Eclipsa Audio Certification: Why Interoperability Will Decide the Winner
Open standards still need guardrails
Open formats can move fast—but they can also fragment fast. If every device renders “the same” immersive mix differently, consumers blame the format, not the device.
That’s why Eclipsa Audio’s next phase is not just adoption—it’s interoperability.
Industry reporting indicates HDR10+ Technologies has been selected to administer an Eclipsa Audio certification program, consolidating efforts that also involve the Telecommunications Technology Association (TTA) for testing. CEPRO+1
What certification really does (and why your customers care)
Certification programs typically do three things:
- Defines compliance targets (bitstream handling, rendering behaviors, loudness consistency, edge cases).
- Standardizes test procedures so device A and device B don’t diverge wildly.

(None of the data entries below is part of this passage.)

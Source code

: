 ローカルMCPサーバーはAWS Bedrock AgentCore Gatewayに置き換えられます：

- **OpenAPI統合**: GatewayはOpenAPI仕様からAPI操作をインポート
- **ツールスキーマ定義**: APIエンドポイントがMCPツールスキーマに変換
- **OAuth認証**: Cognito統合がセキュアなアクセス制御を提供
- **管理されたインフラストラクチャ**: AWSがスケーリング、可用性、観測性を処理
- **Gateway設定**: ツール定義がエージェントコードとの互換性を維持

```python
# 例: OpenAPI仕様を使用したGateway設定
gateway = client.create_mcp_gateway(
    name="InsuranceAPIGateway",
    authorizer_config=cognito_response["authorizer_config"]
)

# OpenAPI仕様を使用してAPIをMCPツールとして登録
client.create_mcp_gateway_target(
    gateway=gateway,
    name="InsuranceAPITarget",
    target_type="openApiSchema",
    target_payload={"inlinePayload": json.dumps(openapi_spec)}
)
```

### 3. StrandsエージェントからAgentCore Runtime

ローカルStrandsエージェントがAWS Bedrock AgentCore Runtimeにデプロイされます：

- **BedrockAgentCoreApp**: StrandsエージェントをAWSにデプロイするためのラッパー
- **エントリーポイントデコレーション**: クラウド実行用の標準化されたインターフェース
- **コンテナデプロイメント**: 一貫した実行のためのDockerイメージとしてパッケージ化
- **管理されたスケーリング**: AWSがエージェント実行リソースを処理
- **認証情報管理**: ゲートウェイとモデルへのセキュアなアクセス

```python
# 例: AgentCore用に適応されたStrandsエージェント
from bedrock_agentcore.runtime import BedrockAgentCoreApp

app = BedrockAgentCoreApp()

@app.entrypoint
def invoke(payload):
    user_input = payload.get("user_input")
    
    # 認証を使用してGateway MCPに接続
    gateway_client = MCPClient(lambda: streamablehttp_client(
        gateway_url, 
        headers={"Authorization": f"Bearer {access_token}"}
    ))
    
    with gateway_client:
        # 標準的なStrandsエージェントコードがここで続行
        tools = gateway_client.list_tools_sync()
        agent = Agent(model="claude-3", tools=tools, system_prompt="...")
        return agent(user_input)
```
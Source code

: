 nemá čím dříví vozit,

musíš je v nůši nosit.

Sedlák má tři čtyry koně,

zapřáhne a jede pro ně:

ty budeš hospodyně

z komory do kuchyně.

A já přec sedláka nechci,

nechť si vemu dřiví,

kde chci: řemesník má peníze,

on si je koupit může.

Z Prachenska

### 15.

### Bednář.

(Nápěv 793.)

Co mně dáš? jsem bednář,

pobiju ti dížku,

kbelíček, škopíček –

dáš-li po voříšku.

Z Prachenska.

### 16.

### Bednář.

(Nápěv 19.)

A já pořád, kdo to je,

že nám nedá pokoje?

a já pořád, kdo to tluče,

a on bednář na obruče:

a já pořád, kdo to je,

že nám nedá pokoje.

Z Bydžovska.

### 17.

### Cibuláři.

- Creates a consumer-facing signal (logo / compatibility messaging) that reduces purchase risk.
For an AVR brand, certification isn’t just a badge. It is a shortcut to trust in a new ecosystem: “this device behaves like it should.”
Why this matters more for AVRs than TVs
TV speakers and soundbars can hide inconsistencies under psychoacoustics and room correction marketing. AVRs can’t. AVR buyers are:
- more sensitive to channel mapping,
- more likely to compare formats A/B,
- more likely to run multi-speaker layouts.
So AVRs that pass a well-run certification program get a disproportionate credibility boost in the enthusiast market.